Principiantes: si llevas pocos meses entrenando, probablemente no necesitas deloads frecuentes. Tu progreso es rápido y la fatiga se disipa fácil. Pero si entrenas muy seguido y te notas cargado, una semana más ligera puede venir genial.
Intermedios: aquí la deload empieza a ser clave. El volumen sube, los pesos también. Planificar una descarga cada cierto bloque te ahorra estancamientos y molestias.
Avanzados: entrenas pesado, con mucha frecuencia y precisión. La gestión de la fatiga ya no es opcional. Es parte del programa.
Ejemplos en rutinas habituales
- Full body 3 días: reduce el número total de series semanales.
- Torso-pierna: mantén frecuencia, baja intensidad.

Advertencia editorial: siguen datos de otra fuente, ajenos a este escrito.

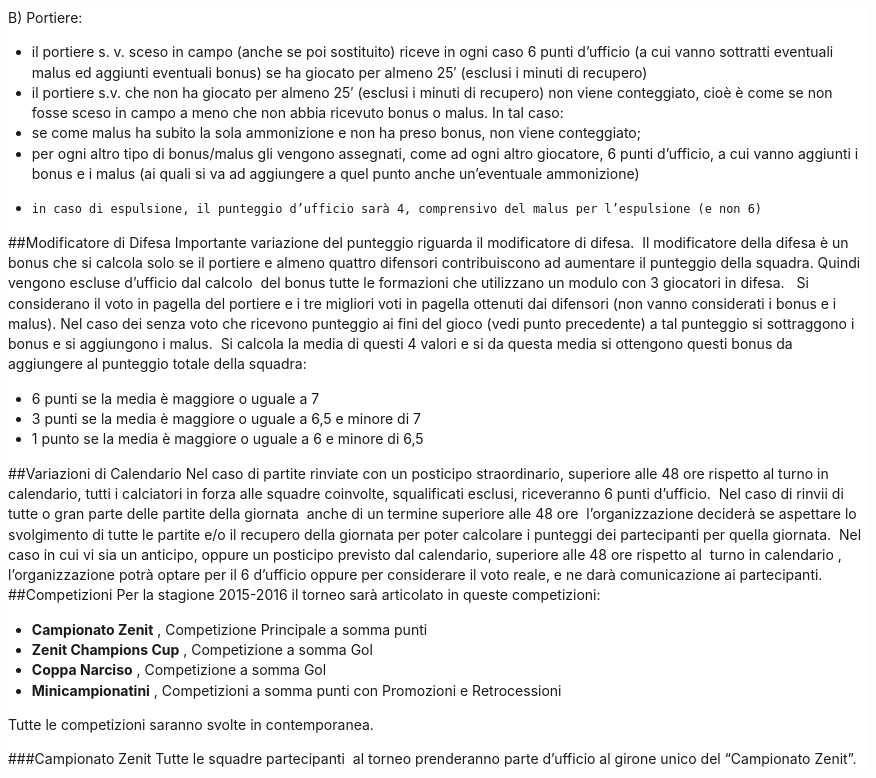 B) Portiere:

* il portiere s. v. sceso in campo (anche se poi sostituito) riceve in ogni caso 6 punti d’ufficio (a cui vanno sottratti eventuali malus ed aggiunti eventuali bonus) se ha giocato per almeno 25′ (esclusi i minuti di recupero)
*  il portiere s.v. che non ha giocato per almeno 25′ (esclusi i minuti di recupero) non viene conteggiato, cioè è come se non fosse sceso in campo a meno che non abbia ricevuto bonus o malus. In tal caso:
*   se come malus ha subito la sola ammonizione e non ha preso bonus, non viene conteggiato;
*    per ogni altro tipo di bonus/malus gli vengono assegnati, come ad ogni altro giocatore, 6 punti d’ufficio, a cui vanno aggiunti i bonus e i malus (ai quali si va ad aggiungere a quel punto anche un’eventuale ammonizione)
*     in caso di espulsione, il punteggio d’ufficio sarà 4, comprensivo del malus per l’espulsione (e non 6)

##Modificatore di Difesa
Importante variazione del punteggio riguarda il modificatore di difesa.
 Il modificatore della difesa è un bonus che si calcola solo se il portiere e almeno quattro difensori contribuiscono ad aumentare il punteggio della squadra. Quindi vengono escluse d’ufficio dal calcolo  del bonus tutte le formazioni che utilizzano un modulo con 3 giocatori in difesa.
 
Si considerano il voto in pagella del portiere e i tre migliori voti in pagella ottenuti dai difensori (non vanno considerati i bonus e i malus). Nel caso dei senza voto che ricevono punteggio ai fini del gioco (vedi punto precedente) a tal punteggio si sottraggono i bonus e si aggiungono i malus.
 Si calcola la media di questi 4 valori e si da questa media si ottengono questi bonus da aggiungere al punteggio totale della squadra:

* 6 punti se la media è maggiore o uguale a 7
* 3 punti se la media è maggiore o uguale a 6,5 e minore di 7
* 1 punto se la media è maggiore o uguale a 6 e minore di 6,5

##Variazioni di Calendario
Nel caso di partite rinviate con un posticipo straordinario, superiore alle 48 ore rispetto al turno in calendario, tutti i calciatori in forza alle squadre coinvolte, squalificati esclusi, riceveranno 6 punti d’ufficio.
 Nel caso di rinvii di tutte o gran parte delle partite della giornata  anche di un termine superiore alle 48 ore  l’organizzazione deciderà se aspettare lo svolgimento di tutte le partite e/o il recupero della giornata per poter calcolare i punteggi dei partecipanti per quella giornata.
 Nel caso in cui vi sia un anticipo, oppure un posticipo previsto dal calendario, superiore alle 48 ore rispetto al  turno in calendario , l’organizzazione potrà optare per il 6 d’ufficio oppure per considerare il voto reale, e ne darà comunicazione ai partecipanti.
 
##Competizioni
Per la stagione 2015-2016 il torneo sarà articolato in queste competizioni:

* **Campionato Zenit** , Competizione Principale a somma punti
* **Zenit Champions Cup** , Competizione a somma Gol
* **Coppa Narciso** , Competizione a somma Gol
* **Minicampionatini** , Competizioni a somma punti con Promozioni e Retrocessioni

Tutte le competizioni saranno svolte in contemporanea.

###Campionato Zenit
Tutte le squadre partecipanti  al torneo prenderanno parte d’ufficio al girone unico del “Campionato Zenit”.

- Push pull legs (PPL): descarga el volumen acumulado por sesión.
No se trata de cambiar toda la rutina. Solo de bajarle el volumen al “ruido”.
Errores comunes al hacer (o no hacer) una deload week
Aquí es donde muchos fallan.
Primer error: no hacer nunca una deload. Entrenar siempre al límite no te hace más duro. Te hace más propenso a romperte.
Segundo: entrenar igual de fuerte pero llamarlo deload para sentirse mejor. Spoiler: no cuela.
Tercero: alargarla demasiado. Una semana suele ser suficiente. Dos, como mucho en casos concretos. Más tiempo y pierdes estímulo.
La deload es una pausa estratégica. No unas vacaciones eternas.
Conclusión: entrenar menos para rendir más
La semana de descarga no es un retroceso. Es una herramienta. Una muy potente.
Escuchar al cuerpo, planificar descansos y gestionar la fatiga es lo que separa a quienes entrenan un par de años de quienes entrenan toda la vida.
Así que la próxima vez que te sientas estancado, cansado o sin ganas… no añadas más. Quita un poco. Y luego vuelve a apretar. Más fuerte. Más fresco.